Records from a collection:
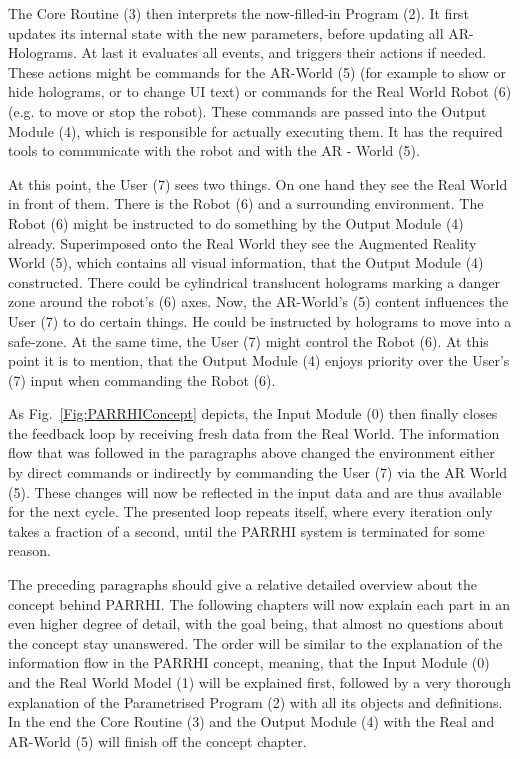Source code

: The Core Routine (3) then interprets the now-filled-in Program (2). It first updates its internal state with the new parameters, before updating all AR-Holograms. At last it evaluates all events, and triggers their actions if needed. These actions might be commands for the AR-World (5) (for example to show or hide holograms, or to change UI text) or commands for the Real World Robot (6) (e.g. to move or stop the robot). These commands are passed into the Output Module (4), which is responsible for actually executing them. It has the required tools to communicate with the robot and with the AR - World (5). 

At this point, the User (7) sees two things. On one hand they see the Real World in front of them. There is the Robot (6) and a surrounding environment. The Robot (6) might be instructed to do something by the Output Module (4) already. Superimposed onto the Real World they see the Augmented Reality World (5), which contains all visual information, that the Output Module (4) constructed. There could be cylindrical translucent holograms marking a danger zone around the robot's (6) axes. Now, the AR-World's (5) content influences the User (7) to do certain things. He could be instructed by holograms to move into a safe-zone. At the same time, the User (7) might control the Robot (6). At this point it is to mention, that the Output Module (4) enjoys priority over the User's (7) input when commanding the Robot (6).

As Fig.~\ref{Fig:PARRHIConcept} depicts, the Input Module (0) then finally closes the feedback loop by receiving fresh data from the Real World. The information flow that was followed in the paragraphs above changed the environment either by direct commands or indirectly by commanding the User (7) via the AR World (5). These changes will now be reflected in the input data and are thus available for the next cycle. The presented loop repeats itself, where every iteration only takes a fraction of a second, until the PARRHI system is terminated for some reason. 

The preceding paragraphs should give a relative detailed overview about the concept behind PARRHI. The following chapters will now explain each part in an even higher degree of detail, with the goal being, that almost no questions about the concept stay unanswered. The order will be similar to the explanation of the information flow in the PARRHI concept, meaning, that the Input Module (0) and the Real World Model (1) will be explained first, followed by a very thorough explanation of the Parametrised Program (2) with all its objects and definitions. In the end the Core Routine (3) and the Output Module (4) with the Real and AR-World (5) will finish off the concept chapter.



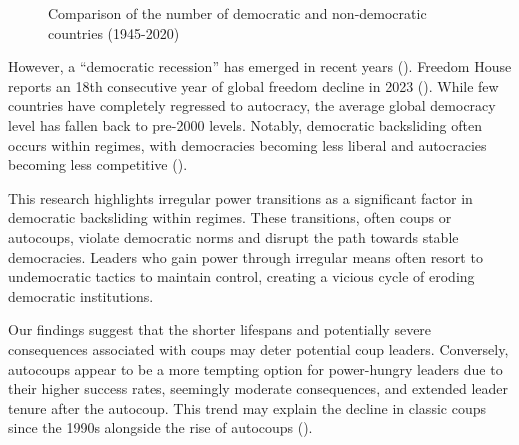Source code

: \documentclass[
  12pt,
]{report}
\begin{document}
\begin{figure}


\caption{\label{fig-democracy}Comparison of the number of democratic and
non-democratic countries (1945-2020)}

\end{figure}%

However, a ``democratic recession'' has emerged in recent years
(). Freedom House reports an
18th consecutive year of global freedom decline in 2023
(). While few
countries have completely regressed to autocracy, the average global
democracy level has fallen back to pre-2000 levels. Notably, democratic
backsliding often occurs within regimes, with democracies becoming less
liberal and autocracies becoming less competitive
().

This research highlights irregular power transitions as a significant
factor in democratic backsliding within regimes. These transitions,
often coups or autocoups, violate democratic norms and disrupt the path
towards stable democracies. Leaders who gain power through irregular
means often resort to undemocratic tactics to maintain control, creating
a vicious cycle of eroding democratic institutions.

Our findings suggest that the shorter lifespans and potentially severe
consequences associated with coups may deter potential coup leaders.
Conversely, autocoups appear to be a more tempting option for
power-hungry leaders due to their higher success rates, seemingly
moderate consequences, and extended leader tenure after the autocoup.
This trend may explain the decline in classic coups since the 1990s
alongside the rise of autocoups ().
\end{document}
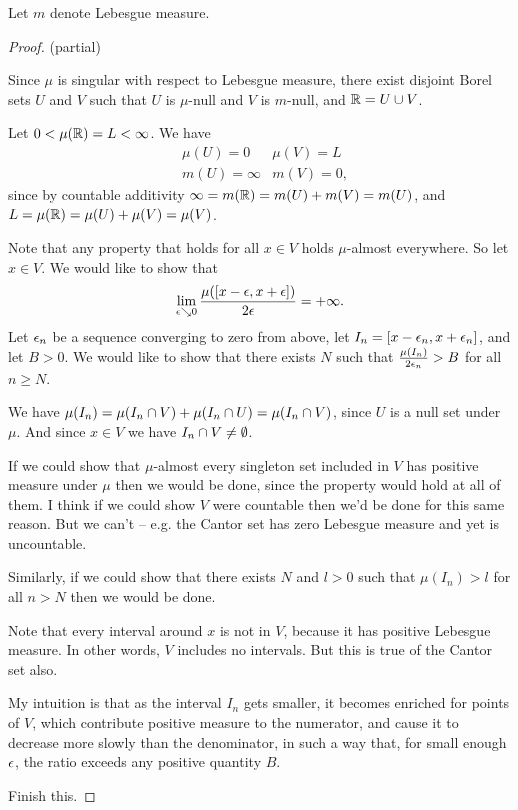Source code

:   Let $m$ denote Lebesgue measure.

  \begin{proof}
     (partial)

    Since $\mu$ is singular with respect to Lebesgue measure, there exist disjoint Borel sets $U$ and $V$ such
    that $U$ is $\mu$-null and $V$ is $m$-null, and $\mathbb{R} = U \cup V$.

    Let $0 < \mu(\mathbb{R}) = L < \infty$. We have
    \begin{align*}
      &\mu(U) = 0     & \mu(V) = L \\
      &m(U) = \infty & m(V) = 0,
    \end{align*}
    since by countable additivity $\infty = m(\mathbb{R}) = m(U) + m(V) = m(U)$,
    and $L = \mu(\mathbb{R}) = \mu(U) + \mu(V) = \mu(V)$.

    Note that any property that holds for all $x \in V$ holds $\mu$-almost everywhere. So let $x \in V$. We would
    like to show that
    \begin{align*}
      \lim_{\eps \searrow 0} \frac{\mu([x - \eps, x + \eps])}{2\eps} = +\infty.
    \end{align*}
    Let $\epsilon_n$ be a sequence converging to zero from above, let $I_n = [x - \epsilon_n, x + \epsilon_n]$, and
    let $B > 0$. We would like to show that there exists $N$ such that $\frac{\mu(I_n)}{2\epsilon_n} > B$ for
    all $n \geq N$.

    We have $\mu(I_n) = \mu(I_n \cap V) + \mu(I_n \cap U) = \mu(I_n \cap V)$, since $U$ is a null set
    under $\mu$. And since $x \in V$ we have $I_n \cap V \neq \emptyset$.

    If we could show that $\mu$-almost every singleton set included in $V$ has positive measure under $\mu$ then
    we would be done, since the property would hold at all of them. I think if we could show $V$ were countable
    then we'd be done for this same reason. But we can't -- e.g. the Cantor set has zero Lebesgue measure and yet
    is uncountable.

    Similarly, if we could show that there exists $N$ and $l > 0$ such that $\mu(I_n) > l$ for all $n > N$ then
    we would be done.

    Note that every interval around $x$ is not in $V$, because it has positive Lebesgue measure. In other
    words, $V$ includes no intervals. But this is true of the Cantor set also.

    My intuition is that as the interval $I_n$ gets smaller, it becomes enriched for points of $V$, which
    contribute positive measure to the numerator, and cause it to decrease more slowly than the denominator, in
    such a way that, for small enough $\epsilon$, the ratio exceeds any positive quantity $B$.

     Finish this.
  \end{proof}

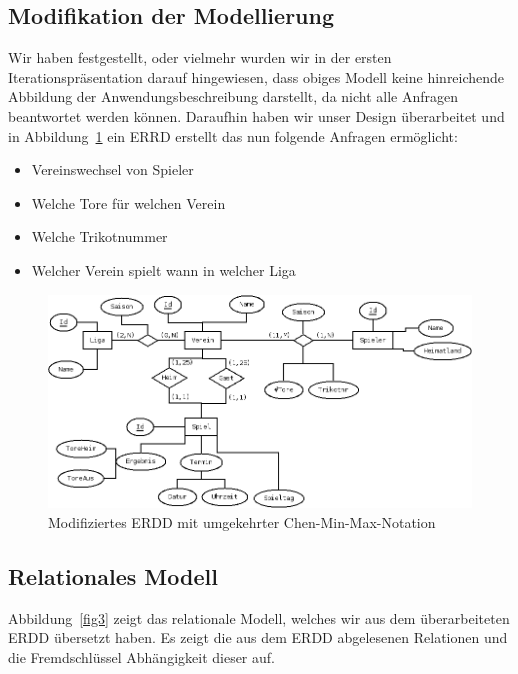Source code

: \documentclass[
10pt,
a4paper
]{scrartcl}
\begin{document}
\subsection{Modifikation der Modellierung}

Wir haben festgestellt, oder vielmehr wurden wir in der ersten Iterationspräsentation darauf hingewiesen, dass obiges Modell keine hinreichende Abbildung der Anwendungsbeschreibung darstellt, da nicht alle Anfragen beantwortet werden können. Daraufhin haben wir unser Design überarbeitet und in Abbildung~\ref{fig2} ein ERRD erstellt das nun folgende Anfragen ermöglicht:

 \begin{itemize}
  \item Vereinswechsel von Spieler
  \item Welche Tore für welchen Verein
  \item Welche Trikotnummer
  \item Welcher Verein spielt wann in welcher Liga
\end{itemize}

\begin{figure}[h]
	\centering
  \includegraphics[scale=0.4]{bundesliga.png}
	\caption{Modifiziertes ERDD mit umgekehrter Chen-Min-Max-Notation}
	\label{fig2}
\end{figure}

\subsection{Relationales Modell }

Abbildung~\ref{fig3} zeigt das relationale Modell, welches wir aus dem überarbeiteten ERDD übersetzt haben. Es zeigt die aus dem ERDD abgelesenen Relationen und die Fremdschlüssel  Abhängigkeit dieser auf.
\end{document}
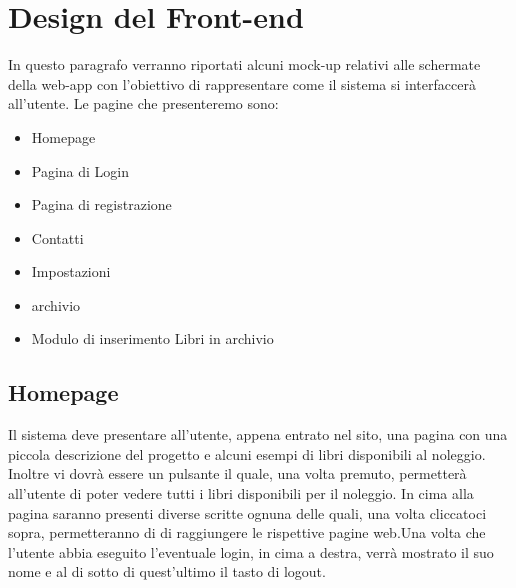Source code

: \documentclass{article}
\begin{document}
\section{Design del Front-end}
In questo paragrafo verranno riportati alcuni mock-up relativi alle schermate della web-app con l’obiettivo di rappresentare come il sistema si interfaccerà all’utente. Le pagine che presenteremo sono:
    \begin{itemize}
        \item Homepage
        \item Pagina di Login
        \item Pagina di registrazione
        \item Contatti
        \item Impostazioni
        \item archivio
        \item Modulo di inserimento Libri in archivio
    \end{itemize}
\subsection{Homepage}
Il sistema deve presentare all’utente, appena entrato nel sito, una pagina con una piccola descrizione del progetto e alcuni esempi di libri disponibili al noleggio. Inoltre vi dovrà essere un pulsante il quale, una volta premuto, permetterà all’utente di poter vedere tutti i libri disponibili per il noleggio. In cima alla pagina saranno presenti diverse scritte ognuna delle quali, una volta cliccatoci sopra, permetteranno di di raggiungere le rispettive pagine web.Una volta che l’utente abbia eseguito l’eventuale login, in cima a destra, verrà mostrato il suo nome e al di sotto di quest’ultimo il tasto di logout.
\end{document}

### Problem statement
Take the entries above and restate them word for word, minus their images.

### Response to the task
Source code

: The Core Routine (3) then interprets the now-filled-in Program (2). It first updates its internal state with the new parameters, before updating all AR-Holograms. At last it evaluates all events, and triggers their actions if needed. These actions might be commands for the AR-World (5) (for example to show or hide holograms, or to change UI text) or commands for the Real World Robot (6) (e.g. to move or stop the robot). These commands are passed into the Output Module (4), which is responsible for actually executing them. It has the required tools to communicate with the robot and with the AR - World (5). 

At this point, the User (7) sees two things. On one hand they see the Real World in front of them. There is the Robot (6) and a surrounding environment. The Robot (6) might be instructed to do something by the Output Module (4) already. Superimposed onto the Real World they see the Augmented Reality World (5), which contains all visual information, that the Output Module (4) constructed. There could be cylindrical translucent holograms marking a danger zone around the robot's (6) axes. Now, the AR-World's (5) content influences the User (7) to do certain things. He could be instructed by holograms to move into a safe-zone. At the same time, the User (7) might control the Robot (6). At this point it is to mention, that the Output Module (4) enjoys priority over the User's (7) input when commanding the Robot (6).

As Fig.~\ref{Fig:PARRHIConcept} depicts, the Input Module (0) then finally closes the feedback loop by receiving fresh data from the Real World. The information flow that was followed in the paragraphs above changed the environment either by direct commands or indirectly by commanding the User (7) via the AR World (5). These changes will now be reflected in the input data and are thus available for the next cycle. The presented loop repeats itself, where every iteration only takes a fraction of a second, until the PARRHI system is terminated for some reason. 

The preceding paragraphs should give a relative detailed overview about the concept behind PARRHI. The following chapters will now explain each part in an even higher degree of detail, with the goal being, that almost no questions about the concept stay unanswered. The order will be similar to the explanation of the information flow in the PARRHI concept, meaning, that the Input Module (0) and the Real World Model (1) will be explained first, followed by a very thorough explanation of the Parametrised Program (2) with all its objects and definitions. In the end the Core Routine (3) and the Output Module (4) with the Real and AR-World (5) will finish off the concept chapter.



Source code

: \documentclass[
  12pt,
]{report}
\begin{document}
\begin{figure}


\caption{\label{fig-democracy}Comparison of the number of democratic and
non-democratic countries (1945-2020)}

\end{figure}%

However, a ``democratic recession'' has emerged in recent years
(). Freedom House reports an
18th consecutive year of global freedom decline in 2023
(). While few
countries have completely regressed to autocracy, the average global
democracy level has fallen back to pre-2000 levels. Notably, democratic
backsliding often occurs within regimes, with democracies becoming less
liberal and autocracies becoming less competitive
().

This research highlights irregular power transitions as a significant
factor in democratic backsliding within regimes. These transitions,
often coups or autocoups, violate democratic norms and disrupt the path
towards stable democracies. Leaders who gain power through irregular
means often resort to undemocratic tactics to maintain control, creating
a vicious cycle of eroding democratic institutions.

Our findings suggest that the shorter lifespans and potentially severe
consequences associated with coups may deter potential coup leaders.
Conversely, autocoups appear to be a more tempting option for
power-hungry leaders due to their higher success rates, seemingly
moderate consequences, and extended leader tenure after the autocoup.
This trend may explain the decline in classic coups since the 1990s
alongside the rise of autocoups ().
\end{document}
Source code

:   Let $m$ denote Lebesgue measure.

  \begin{proof}
     (partial)

    Since $\mu$ is singular with respect to Lebesgue measure, there exist disjoint Borel sets $U$ and $V$ such
    that $U$ is $\mu$-null and $V$ is $m$-null, and $\mathbb{R} = U \cup V$.

    Let $0 < \mu(\mathbb{R}) = L < \infty$. We have
    \begin{align*}
      &\mu(U) = 0     & \mu(V) = L \\
      &m(U) = \infty & m(V) = 0,
    \end{align*}
    since by countable additivity $\infty = m(\mathbb{R}) = m(U) + m(V) = m(U)$,
    and $L = \mu(\mathbb{R}) = \mu(U) + \mu(V) = \mu(V)$.

    Note that any property that holds for all $x \in V$ holds $\mu$-almost everywhere. So let $x \in V$. We would
    like to show that
    \begin{align*}
      \lim_{\eps \searrow 0} \frac{\mu([x - \eps, x + \eps])}{2\eps} = +\infty.
    \end{align*}
    Let $\epsilon_n$ be a sequence converging to zero from above, let $I_n = [x - \epsilon_n, x + \epsilon_n]$, and
    let $B > 0$. We would like to show that there exists $N$ such that $\frac{\mu(I_n)}{2\epsilon_n} > B$ for
    all $n \geq N$.

    We have $\mu(I_n) = \mu(I_n \cap V) + \mu(I_n \cap U) = \mu(I_n \cap V)$, since $U$ is a null set
    under $\mu$. And since $x \in V$ we have $I_n \cap V \neq \emptyset$.

    If we could show that $\mu$-almost every singleton set included in $V$ has positive measure under $\mu$ then
    we would be done, since the property would hold at all of them. I think if we could show $V$ were countable
    then we'd be done for this same reason. But we can't -- e.g. the Cantor set has zero Lebesgue measure and yet
    is uncountable.

    Similarly, if we could show that there exists $N$ and $l > 0$ such that $\mu(I_n) > l$ for all $n > N$ then
    we would be done.

    Note that every interval around $x$ is not in $V$, because it has positive Lebesgue measure. In other
    words, $V$ includes no intervals. But this is true of the Cantor set also.

    My intuition is that as the interval $I_n$ gets smaller, it becomes enriched for points of $V$, which
    contribute positive measure to the numerator, and cause it to decrease more slowly than the denominator, in
    such a way that, for small enough $\epsilon$, the ratio exceeds any positive quantity $B$.

     Finish this.
  \end{proof}

Source code

: \documentclass[
10pt,
a4paper
]{scrartcl}
\begin{document}
\subsection{Modifikation der Modellierung}

Wir haben festgestellt, oder vielmehr wurden wir in der ersten Iterationspräsentation darauf hingewiesen, dass obiges Modell keine hinreichende Abbildung der Anwendungsbeschreibung darstellt, da nicht alle Anfragen beantwortet werden können. Daraufhin haben wir unser Design überarbeitet und in Abbildung~\ref{fig2} ein ERRD erstellt das nun folgende Anfragen ermöglicht:

 \begin{itemize}
  \item Vereinswechsel von Spieler
  \item Welche Tore für welchen Verein
  \item Welche Trikotnummer
  \item Welcher Verein spielt wann in welcher Liga
\end{itemize}

\begin{figure}[h]
	\centering
  \includegraphics[scale=0.4]{bundesliga.png}
	\caption{Modifiziertes ERDD mit umgekehrter Chen-Min-Max-Notation}
	\label{fig2}
\end{figure}

\subsection{Relationales Modell }

Abbildung~\ref{fig3} zeigt das relationale Modell, welches wir aus dem überarbeiteten ERDD übersetzt haben. Es zeigt die aus dem ERDD abgelesenen Relationen und die Fremdschlüssel  Abhängigkeit dieser auf.
\end{document}
Source code

: \documentclass{article}
\begin{document}
\section{Design del Front-end}
In questo paragrafo verranno riportati alcuni mock-up relativi alle schermate della web-app con l’obiettivo di rappresentare come il sistema si interfaccerà all’utente. Le pagine che presenteremo sono:
    \begin{itemize}
        \item Homepage
        \item Pagina di Login
        \item Pagina di registrazione
        \item Contatti
        \item Impostazioni
        \item archivio
        \item Modulo di inserimento Libri in archivio
    \end{itemize}
\subsection{Homepage}
Il sistema deve presentare all’utente, appena entrato nel sito, una pagina con una piccola descrizione del progetto e alcuni esempi di libri disponibili al noleggio. Inoltre vi dovrà essere un pulsante il quale, una volta premuto, permetterà all’utente di poter vedere tutti i libri disponibili per il noleggio. In cima alla pagina saranno presenti diverse scritte ognuna delle quali, una volta cliccatoci sopra, permetteranno di di raggiungere le rispettive pagine web.Una volta che l’utente abbia eseguito l’eventuale login, in cima a destra, verrà mostrato il suo nome e al di sotto di quest’ultimo il tasto di logout.
\end{document}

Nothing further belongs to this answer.